DATA FOR REVIEW START
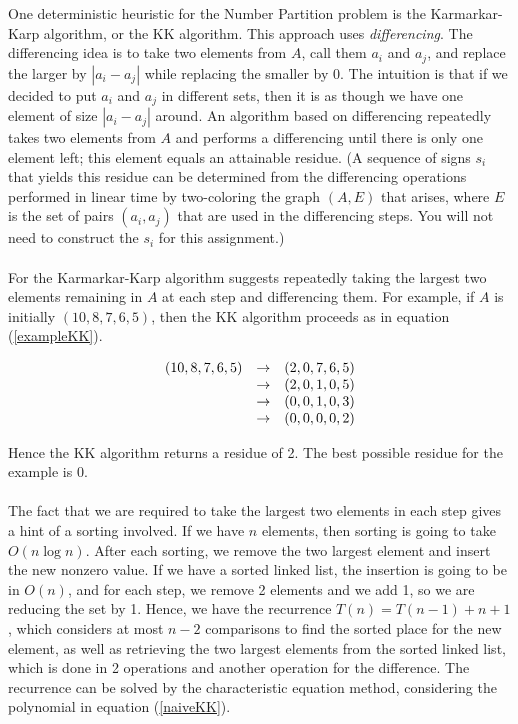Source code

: \documentclass[tikz, 12pt]{scrartcl}
\begin{document}
One deterministic heuristic for the Number Partition problem is the Karmarkar-Karp algorithm, or the KK algorithm. This approach uses \textit{differencing}. The differencing idea is to take two elements from $A$, call them $a_i$ and $a_j$, and replace the larger by $|a_i - a_j|$ while replacing the smaller by 0. The intuition is that if we decided to put $a_i$ and $a_j$ in different sets, then it is as though we have one element of size $|a_i - a_j|$ around. An algorithm based on differencing repeatedly takes two elements from $A$ and performs a differencing until there is only one element left; this element equals an attainable residue. (A sequence of signs $s_i$ that yields this residue can be determined from the differencing operations performed in linear time by two-coloring the graph $(A, E)$ that arises, where $E$ is the set of pairs $(a_i, a_j)$ that are used in the differencing steps. You will not need to construct the $s_i$ for this assignment.)\\
\\
For the Karmarkar-Karp algorithm suggests repeatedly taking the largest two elements remaining in $A$ at each step and differencing them. For example, if $A$ is initially $(10, 8, 7, 6, 5)$, then the KK algorithm proceeds as in equation (\ref{exampleKK}).

\begin{equation}\label{exampleKK}
\centering
\begin{array}{ccc}
(10, 8, 7, 6, 5)	&	\rightarrow &	(2, 0, 7, 6, 5) \\
				&	\rightarrow	&	(2, 0, 1, 0, 5) \\
				&	\rightarrow &	(0, 0, 1, 0, 3) \\
				&	\rightarrow &	(0, 0, 0, 0, 2)
\end{array}
\end{equation}

Hence the KK algorithm returns a residue of 2. The best possible residue for the example is 0.\\
\\
The fact that we are required to take the largest two elements in each step gives a hint of a sorting involved. If we have $n$ elements, then sorting is going to take $O(n \log n)$. After each sorting, we remove the two largest element and insert the new nonzero value. If we have a sorted linked list, the insertion is going to be in $O(n)$, and for each step, we remove 2 elements and we add 1, so we are reducing the set by 1. Hence, we have the recurrence $T(n) = T(n - 1) + n + 1$ , which considers at most $n - 2$ comparisons to find the sorted place for the new element, as well as retrieving the two largest elements from the sorted linked list, which is done in 2 operations and another operation for the difference. The recurrence 
can be solved by the characteristic equation method, considering the polynomial in equation (\ref{naiveKK}).
\end{document}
DATA FOR REVIEW END
WHAT THIS TASK INVOLVES> Reproduce each line of the entries in which the word "rightarrow" is found.

FINISHED TASK>
(10, 8, 7, 6, 5)	&	\rightarrow &	(2, 0, 7, 6, 5) \\
				&	\rightarrow	&	(2, 0, 1, 0, 5) \\
				&	\rightarrow &	(0, 0, 1, 0, 3) \\
				&	\rightarrow &	(0, 0, 0, 0, 2)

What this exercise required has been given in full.